Asentí a mis hombres, y ellos patearon sus rodillas, haciéndola arrodillarse ante mí. No emitió ningún sonido y mantuvo su mirada en el suelo. Nuevamente, el calor de la ira amenazaba con consumirme. Mi orgullosa princesa no suplicaba por su vida. Quizás pretendía salir con dignidad y gracia. El pensamiento amenazaba con hacerme soltar una risa. Yo solía despojar a la gente de dignidad como profesión, y las viejas costumbres mueren difíciles.
—¿Sabes dónde estás? —le pregunté, mi voz baja pero llevando el peso del mando.
Ella no respondió, su silencio un desafío que me estaba cansando.
Le agarré la barbilla, haciéndola gemir levemente.
Lentamente, levantó la cabeza, sus ojos fijándose en los míos, duros e inquebrantables a pesar de la situación. Casi podría admirar su resolución si no me irritara tanto. Sus ojos turquesa, los mismos que tenía su padre, ardían con algo que no podía identificar del todo. ¿Miedo? ¿Resentimiento? O quizás ambos.
—Esta es la sala de vigilancia —continué, señalando las pantallas detrás de mí—. Cada uno de estos monitores muestra una transmisión en vivo de diferentes partes de mi manada. Cámaras, micrófonos, dispositivos ocultos, lo que sea. Ojos y oídos en todas partes.

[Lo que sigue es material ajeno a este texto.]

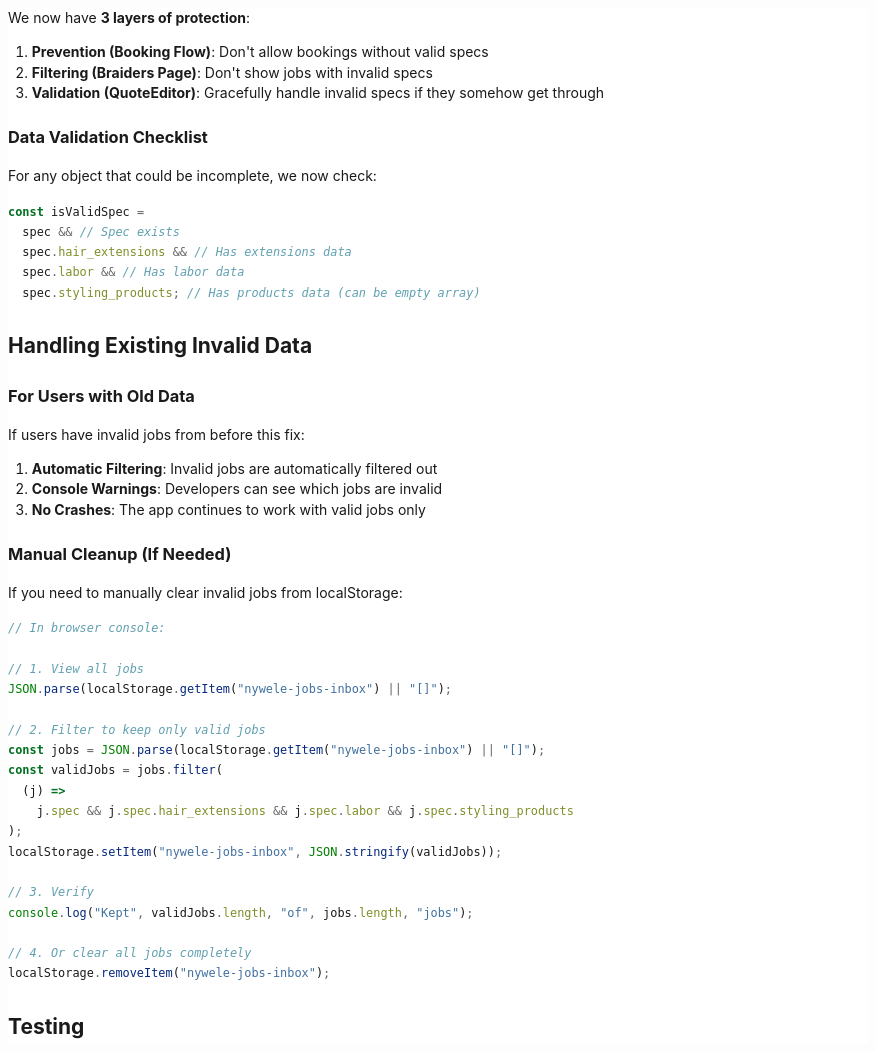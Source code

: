 We now have **3 layers of protection**:

1. **Prevention (Booking Flow)**: Don't allow bookings without valid specs
2. **Filtering (Braiders Page)**: Don't show jobs with invalid specs
3. **Validation (QuoteEditor)**: Gracefully handle invalid specs if they somehow get through

### Data Validation Checklist

For any object that could be incomplete, we now check:

```typescript
const isValidSpec =
  spec && // Spec exists
  spec.hair_extensions && // Has extensions data
  spec.labor && // Has labor data
  spec.styling_products; // Has products data (can be empty array)
```

## Handling Existing Invalid Data

### For Users with Old Data

If users have invalid jobs from before this fix:

1. **Automatic Filtering**: Invalid jobs are automatically filtered out
2. **Console Warnings**: Developers can see which jobs are invalid
3. **No Crashes**: The app continues to work with valid jobs only

### Manual Cleanup (If Needed)

If you need to manually clear invalid jobs from localStorage:

```javascript
// In browser console:

// 1. View all jobs
JSON.parse(localStorage.getItem("nywele-jobs-inbox") || "[]");

// 2. Filter to keep only valid jobs
const jobs = JSON.parse(localStorage.getItem("nywele-jobs-inbox") || "[]");
const validJobs = jobs.filter(
  (j) =>
    j.spec && j.spec.hair_extensions && j.spec.labor && j.spec.styling_products
);
localStorage.setItem("nywele-jobs-inbox", JSON.stringify(validJobs));

// 3. Verify
console.log("Kept", validJobs.length, "of", jobs.length, "jobs");

// 4. Or clear all jobs completely
localStorage.removeItem("nywele-jobs-inbox");
```

## Testing

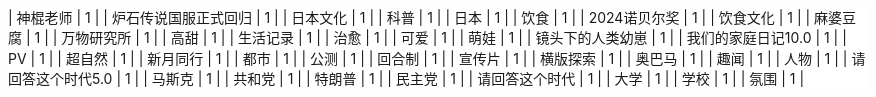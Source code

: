 | 神棍老师 | 1 |
| 炉石传说国服正式回归 | 1 |
| 日本文化 | 1 |
| 科普 | 1 |
| 日本 | 1 |
| 饮食 | 1 |
| 2024诺贝尔奖 | 1 |
| 饮食文化 | 1 |
| 麻婆豆腐 | 1 |
| 万物研究所 | 1 |
| 高甜 | 1 |
| 生活记录 | 1 |
| 治愈 | 1 |
| 可爱 | 1 |
| 萌娃 | 1 |
| 镜头下的人类幼崽 | 1 |
| 我们的家庭日记10.0 | 1 |
| PV | 1 |
| 超自然 | 1 |
| 新月同行 | 1 |
| 都市 | 1 |
| 公测 | 1 |
| 回合制 | 1 |
| 宣传片 | 1 |
| 横版探索 | 1 |
| 奥巴马 | 1 |
| 趣闻 | 1 |
| 人物 | 1 |
| 请回答这个时代5.0 | 1 |
| 马斯克 | 1 |
| 共和党 | 1 |
| 特朗普 | 1 |
| 民主党 | 1 |
| 请回答这个时代 | 1 |
| 大学 | 1 |
| 学校 | 1 |
| 氛围 | 1 |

Su mirada parpadeó brevemente hacia las pantallas, pero rápidamente regresó su atención a mí, rehusándose a mostrar cualquier debilidad. Valiente, pero tonta.
—Verás, princesa —comencé, caminando lentamente en círculo a su alrededor—, no hay nada que suceda aquí que yo no sepa. Ningún secreto susurrado que yo no pueda escuchar. Ningún movimiento que me escape.
Me detuve directamente frente a ella, agachándome ligeramente para poner mi rostro a la altura del suyo. —Y eso incluye a la manada Silverpine.
Observé cómo su máscara caía, sus ojos se agrandaban. —¿Qué estás?
—Tu padre nunca quiso la paz, ¿cierto? —murmuré.
Su boca se movía, pero no salían palabras.
—Si no, no habría enviado a su hija a matarme. Así que parece que Silverpine quiere guerra después de todo.
—No... —intentó moverse—. Eso no es.
—Eso es exactamente, princesa. Así que no eres completamente culpable —colocué una mano en mi pecho—. Y soy un hombre justo. Así que no te castigaré. Solo seguías órdenes, después de todo. Eres mi esposa y una loba de mi manada, así que tendré misericordia contigo.
Ella parpadeó, incierta.
—Pero puesto que Silverpine no quiere paz, tendrá guerra —bajé mi voz unos octavos.